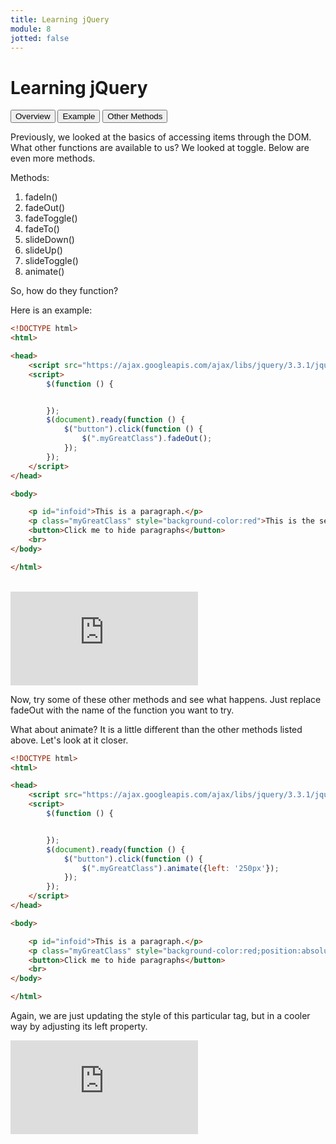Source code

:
 ```yaml
---
title: Learning jQuery
module: 8
jotted: false
---
```


# Learning jQuery

<div class="tab">
  <button class="tablinks active" onclick="openTab(event, 'Overview')">Overview</button>
<button class="tablinks" onclick="openTab(event, 'example')">Example</button>
<button class="tablinks" onclick="openTab(event, 'other')">Other Methods</button>

</div>
<div id="Overview" class="tabcontent" style="display:block">
<div class="tabhtml" markdown="1">

Previously, we looked at the basics of accessing items through the DOM. What other functions are available to us?  We looked at toggle.  Below are even more methods.

Methods:

1. fadeIn()
2. fadeOut()
3. fadeToggle()
4. fadeTo()
5. slideDown()
6. slideUp()
7. slideToggle()
8. animate()

So, how do they function?

</div>
</div>

<div id="example" class="tabcontent">
<div class="tabhtml" markdown="1">

Here is an example:

```html
<!DOCTYPE html>
<html>

<head>
    <script src="https://ajax.googleapis.com/ajax/libs/jquery/3.3.1/jquery.min.js"></script>
    <script>
        $(function () {


        });
        $(document).ready(function () {
            $("button").click(function () {
                $(".myGreatClass").fadeOut();
            });
        });
    </script>
</head>

<body>

    <p id="infoid">This is a paragraph.</p>
    <p class="myGreatClass" style="background-color:red">This is the second paragraph.</p>
    <button>Click me to hide paragraphs</button>
    <br>
</body>

</html>
```
<br/>

<div class="embed-responsive embed-responsive-16by9"><iframe class="embed-responsive-item" src="https://www.youtube.com/embed/uO4Qxymj26w" frameborder="0" allowfullscreen></iframe></div>

</div>
</div>

<div id="other" class="tabcontent">
<div class="tabhtml" markdown="1">

Now, try some of these other methods and see what happens.  Just replace fadeOut with the name of the function you want to try.

What about animate?  It is a little different than the other methods listed above.  Let's look at it closer.

```html
<!DOCTYPE html>
<html>

<head>
    <script src="https://ajax.googleapis.com/ajax/libs/jquery/3.3.1/jquery.min.js"></script>
    <script>
        $(function () {


        });
        $(document).ready(function () {
            $("button").click(function () {
                $(".myGreatClass").animate({left: '250px'});
            });
        });
    </script>
</head>

<body>

    <p id="infoid">This is a paragraph.</p>
    <p class="myGreatClass" style="background-color:red;position:absolute; top: 100px; left: 25px">This is the second paragraph.</p>
    <button>Click me to hide paragraphs</button>
    <br>
</body>

</html>
```

Again, we are just updating the style of this particular tag, but in a cooler way by adjusting its left property.

<div class="embed-responsive embed-responsive-16by9"><iframe class="embed-responsive-item" src="https://www.youtube.com/embed/72rOPWTTiYA" frameborder="0" allowfullscreen></iframe></div>

</div>
</div>
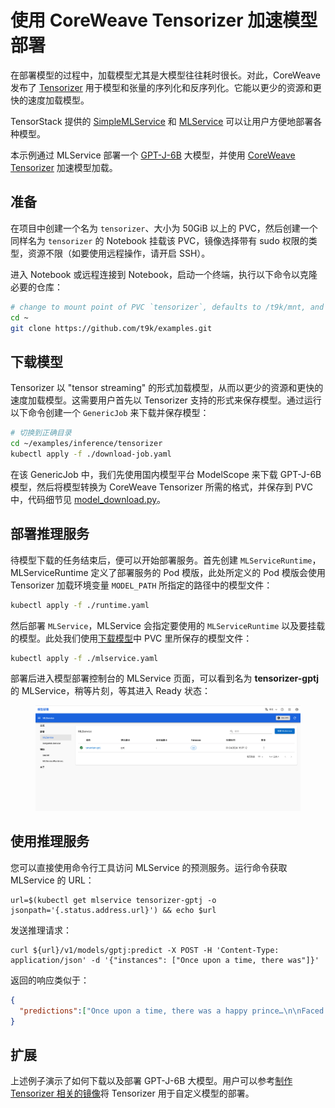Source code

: # 使用 CoreWeave Tensorizer 加速模型部署

在部署模型的过程中，加载模型尤其是大模型往往耗时很长。对此，CoreWeave 发布了 [Tensorizer](https://docs.coreweave.com/coreweave-machine-learning-and-ai/inference/tensorizer) 用于模型和张量的序列化和反序列化。它能以更少的资源和更快的速度加载模型。

TensorStack 提供的 [SimpleMLService](../modules/deployment/simplemlservice.md) 和 [MLService](../modules/deployment/mlservice.md) 可以让用户方便地部署各种模型。

本示例通过 MLService 部署一个 [GPT-J-6B](https://huggingface.co/EleutherAI/gpt-j-6b) 大模型，并使用 [CoreWeave Tensorizer](https://docs.coreweave.com/coreweave-machine-learning-and-ai/inference/tensorizer) 加速模型加载。


## 准备

在项目中创建一个名为 `tensorizer`、大小为 50GiB 以上的 PVC，然后创建一个同样名为 `tensorizer` 的 Notebook 挂载该 PVC，镜像选择带有 sudo 权限的类型，资源不限（如要使用远程操作，请开启 SSH）。

进入 Notebook 或远程连接到 Notebook，启动一个终端，执行以下命令以克隆必要的仓库：

```bash
# change to mount point of PVC `tensorizer`, defaults to /t9k/mnt, and also $HOME
cd ~
git clone https://github.com/t9k/examples.git
```

## 下载模型

Tensorizer 以 "tensor streaming" 的形式加载模型，从而以更少的资源和更快的速度加载模型。这需要用户首先以 Tensorizer 支持的形式来保存模型。通过运行以下命令创建一个 `GenericJob` 来下载并保存模型：

```sh
# 切换到正确目录
cd ~/examples/inference/tensorizer
kubectl apply -f ./download-job.yaml
```

在该 GenericJob 中，我们先使用国内模型平台 ModelScope 来下载 GPT-J-6B 模型，然后将模型转换为 CoreWeave Tensorizer 所需的格式，并保存到 PVC 中，代码细节见 [model_download.py](https://github.com/t9k/examples/blob/master/inference/tensorizer/download/model_download.py)。


## 部署推理服务

待模型下载的任务结束后，便可以开始部署服务。首先创建 `MLServiceRuntime`，MLServiceRuntime 定义了部署服务的 Pod 模版，此处所定义的 Pod 模版会使用 Tensorizer 加载环境变量 `MODEL_PATH` 所指定的路径中的模型文件：

```sh
kubectl apply -f ./runtime.yaml
```

然后部署 `MLService`，MLService 会指定要使用的 `MLServiceRuntime` 以及要挂载的模型。此处我们使用[下载模型](#下载模型)中 PVC 里所保存的模型文件：

```sh
kubectl apply -f ./mlservice.yaml
```

部署后进入模型部署控制台的 MLService 页面，可以看到名为 **tensorizer-gptj** 的 MLService，稍等片刻，等其进入 Ready 状态：

<figure class="screenshot">
    <img alt="ready" src="../assets/examples/deploy-tensorizer/running-status.png" />
</figure>

## 使用推理服务

您可以直接使用命令行工具访问 MLService 的预测服务。运行命令获取 MLService 的 URL：

``` shell
url=$(kubectl get mlservice tensorizer-gptj -o jsonpath='{.status.address.url}') && echo $url
```

发送推理请求：

``` shell
curl ${url}/v1/models/gptj:predict -X POST -H 'Content-Type: application/json' -d '{"instances": ["Once upon a time, there was"]}'
```

返回的响应类似于：

```json
{
  "predictions":["Once upon a time, there was a happy prince…\n\nFaced with a constant barrage of attacks from enemies, this happy prince decided to launch a counterattack and create his own military kingdom. He created a country called Fairy Tail, where no dragon is found, but all dragon"]
}
```

## 扩展

上述例子演示了如何下载以及部署 GPT-J-6B 大模型。用户可以参考[制作 Tensorizer 相关的镜像](https://github.com/t9k/examples/blob/master/inference/tensorizer/README.md#%E5%88%B6%E4%BD%9C-tensorizer-%E7%9B%B8%E5%85%B3%E7%9A%84%E9%95%9C%E5%83%8F)将 Tensorizer 用于自定义模型的部署。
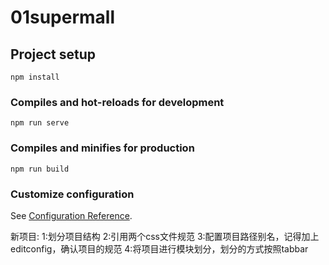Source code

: # 01supermall

## Project setup
```
npm install
```

### Compiles and hot-reloads for development
```
npm run serve
```

### Compiles and minifies for production
```
npm run build
```

### Customize configuration
See [Configuration Reference](https://cli.vuejs.org/config/).

新项目:
1:划分项目结构
2:引用两个css文件规范
3:配置项目路径别名，记得加上editconfig，确认项目的规范
4:将项目进行模块划分，划分的方式按照tabbar

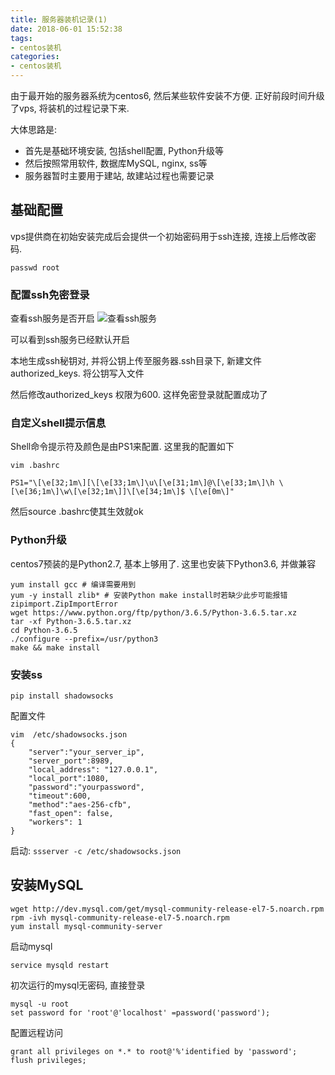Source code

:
 ```yaml
---
title: 服务器装机记录(1)
date: 2018-06-01 15:52:38
tags: 
- centos装机
categories:
- centos装机
---
```



由于最开始的服务器系统为centos6, 然后某些软件安装不方便. 正好前段时间升级了vps, 将装机的过程记录下来.

大体思路是:
- 首先是基础环境安装, 包括shell配置, Python升级等
- 然后按照常用软件, 数据库MySQL, nginx, ss等
- 服务器暂时主要用于建站, 故建站过程也需要记录

## 基础配置
vps提供商在初始安装完成后会提供一个初始密码用于ssh连接, 连接上后修改密码. 

```shell
passwd root
```

### 配置ssh免密登录
查看ssh服务是否开启
![查看ssh服务](http://p3euxxfa8.bkt.clouddn.com/2018-06-01-16-01-37.png)

可以看到ssh服务已经默认开启

本地生成ssh秘钥对, 并将公钥上传至服务器.ssh目录下, 新建文件authorized_keys. 将公钥写入文件

然后修改authorized_keys 权限为600. 这样免密登录就配置成功了

### 自定义shell提示信息
Shell命令提示符及颜色是由PS1来配置. 这里我的配置如下
```shell
vim .bashrc

PS1="\[\e[32;1m\][\[\e[33;1m\]\u\[\e[31;1m\]@\[\e[33;1m\]\h \[\e[36;1m\]\w\[\e[32;1m\]]\[\e[34;1m\]$ \[\e[0m\]"

```

然后source .bashrc使其生效就ok

### Python升级
centos7预装的是Python2.7, 基本上够用了. 这里也安装下Python3.6, 并做兼容

```shell
yum install gcc # 编译需要用到
yum -y install zlib* # 安装Python make install时若缺少此步可能报错zipimport.ZipImportError
wget https://www.python.org/ftp/python/3.6.5/Python-3.6.5.tar.xz
tar -xf Python-3.6.5.tar.xz 
cd Python-3.6.5
./configure --prefix=/usr/python3
make && make install
```

### 安装ss
```
pip install shadowsocks
```

配置文件
```
vim  /etc/shadowsocks.json
{
    "server":"your_server_ip",
    "server_port":8989,
    "local_address": "127.0.0.1",
    "local_port":1080,
    "password":"yourpassword",
    "timeout":600,
    "method":"aes-256-cfb",
    "fast_open": false,
    "workers": 1
}
```

启动:
`ssserver -c /etc/shadowsocks.json`


## 安装MySQL
```
wget http://dev.mysql.com/get/mysql-community-release-el7-5.noarch.rpm
rpm -ivh mysql-community-release-el7-5.noarch.rpm
yum install mysql-community-server
```

启动mysql
```
service mysqld restart
```

初次运行的mysql无密码, 直接登录
```
mysql -u root 
set password for 'root'@'localhost' =password('password');
```

配置远程访问
```
grant all privileges on *.* to root@'%'identified by 'password';
flush privileges;
```


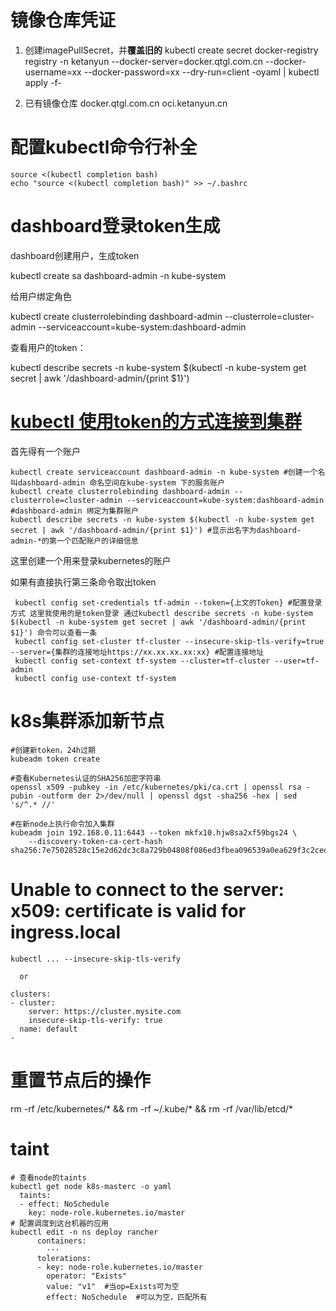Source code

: # 镜像仓库凭证
1. 创建imagePullSecret，并**覆盖旧的**
kubectl create secret docker-registry registry -n ketanyun --docker-server=docker.qtgl.com.cn --docker-username=xx --docker-password=xx --dry-run=client -oyaml | kubectl apply -f-

2. 已有镜像仓库
docker.qtgl.com.cn 
oci.ketanyun.cn



# 配置kubectl命令行补全

```
source <(kubectl completion bash)
echo "source <(kubectl completion bash)" >> ~/.bashrc
```


# dashboard登录token生成
dashboard创建用户，生成token

kubectl create sa dashboard-admin -n kube-system

给用户绑定角色

kubectl create clusterrolebinding dashboard-admin --clusterrole=cluster-admin --serviceaccount=kube-system:dashboard-admin

查看用户的token：

kubectl describe secrets -n kube-system $(kubectl -n kube-system get secret | awk '/dashboard-admin/{print $1}')







# [kubectl 使用token的方式连接到集群](https://www.cnblogs.com/AnAng/p/12056963.html)

首先得有一个账户

```
kubectl create serviceaccount dashboard-admin -n kube-system #创建一个名叫dashboard-admin 命名空间在kube-system 下的服务账户
kubectl create clusterrolebinding dashboard-admin --clusterrole=cluster-admin --serviceaccount=kube-system:dashboard-admin #dashboard-admin 绑定为集群账户
kubectl describe secrets -n kube-system $(kubectl -n kube-system get secret | awk '/dashboard-admin/{print $1}') #显示出名字为dashboard-admin-*的第一个匹配账户的详细信息
```

这里创建一个用来登录kubernetes的账户 

如果有直接执行第三条命令取出token

```
 kubectl config set-credentials tf-admin --token={上文的Token} #配置登录方式 这里我使用的是token登录 通过kubectl describe secrets -n kube-system $(kubectl -n kube-system get secret | awk '/dashboard-admin/{print $1}') 命令可以查看一条
 kubectl config set-cluster tf-cluster --insecure-skip-tls-verify=true --server={集群的连接地址https://xx.xx.xx.xx:xx} #配置连接地址
 kubectl config set-context tf-system --cluster=tf-cluster --user=tf-admin 
 kubectl config use-context tf-system  
```





# k8s集群添加新节点

```shell
#创建新token，24h过期
kubeadm token create

#查看Kubernetes认证的SHA256加密字符串
openssl x509 -pubkey -in /etc/kubernetes/pki/ca.crt | openssl rsa -pubin -outform der 2>/dev/null | openssl dgst -sha256 -hex | sed 's/^.* //'

#在新node上执行命令加入集群
kubeadm join 192.168.0.11:6443 --token mkfx10.hjw8sa2xf59bgs24 \
    --discovery-token-ca-cert-hash sha256:7e75028528c15e2d62dc3c8a729b04808f086ed3fbea096539a0ea629f3c2ced
```



# Unable to connect to the server: x509: certificate is valid for ingress.local
```shell
kubectl ... --insecure-skip-tls-verify

  or
  
clusters:
- cluster:
    server: https://cluster.mysite.com
    insecure-skip-tls-verify: true
  name: default
- 
```

# 重置节点后的操作

rm -rf /etc/kubernetes/* && rm -rf ~/.kube/* && rm -rf /var/lib/etcd/*



# taint

```shell
# 查看node的taints
kubectl get node k8s-masterc -o yaml
  taints:
  - effect: NoSchedule
    key: node-role.kubernetes.io/master
# 配置调度到这台机器的应用
kubectl edit -n ns deploy rancher
      containers:
        ···
      tolerations:
      - key: node-role.kubernetes.io/master
        operator: "Exists"   
        value: "v1"  #当op=Exists可为空
        effect: NoSchedule  #可以为空，匹配所有

```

----------

■ What is needed ■
All lines from the one that contains "这里创建一个用来登录kubernetes的账户" to the last line above must be given again exactly, with both included and nothing added.

■ Answer to the problem ■
这里创建一个用来登录kubernetes的账户 

如果有直接执行第三条命令取出token

```
 kubectl config set-credentials tf-admin --token={上文的Token} #配置登录方式 这里我使用的是token登录 通过kubectl describe secrets -n kube-system $(kubectl -n kube-system get secret | awk '/dashboard-admin/{print $1}') 命令可以查看一条
 kubectl config set-cluster tf-cluster --insecure-skip-tls-verify=true --server={集群的连接地址https://xx.xx.xx.xx:xx} #配置连接地址
 kubectl config set-context tf-system --cluster=tf-cluster --user=tf-admin 
 kubectl config use-context tf-system  
```





# k8s集群添加新节点

```shell
#创建新token，24h过期
kubeadm token create

#查看Kubernetes认证的SHA256加密字符串
openssl x509 -pubkey -in /etc/kubernetes/pki/ca.crt | openssl rsa -pubin -outform der 2>/dev/null | openssl dgst -sha256 -hex | sed 's/^.* //'

#在新node上执行命令加入集群
kubeadm join 192.168.0.11:6443 --token mkfx10.hjw8sa2xf59bgs24 \
    --discovery-token-ca-cert-hash sha256:7e75028528c15e2d62dc3c8a729b04808f086ed3fbea096539a0ea629f3c2ced
```



# Unable to connect to the server: x509: certificate is valid for ingress.local
```shell
kubectl ... --insecure-skip-tls-verify

  or
  
clusters:
- cluster:
    server: https://cluster.mysite.com
    insecure-skip-tls-verify: true
  name: default
- 
```

# 重置节点后的操作

rm -rf /etc/kubernetes/* && rm -rf ~/.kube/* && rm -rf /var/lib/etcd/*



# taint

```shell
# 查看node的taints
kubectl get node k8s-masterc -o yaml
  taints:
  - effect: NoSchedule
    key: node-role.kubernetes.io/master
# 配置调度到这台机器的应用
kubectl edit -n ns deploy rancher
      containers:
        ···
      tolerations:
      - key: node-role.kubernetes.io/master
        operator: "Exists"   
        value: "v1"  #当op=Exists可为空
        effect: NoSchedule  #可以为空，匹配所有

```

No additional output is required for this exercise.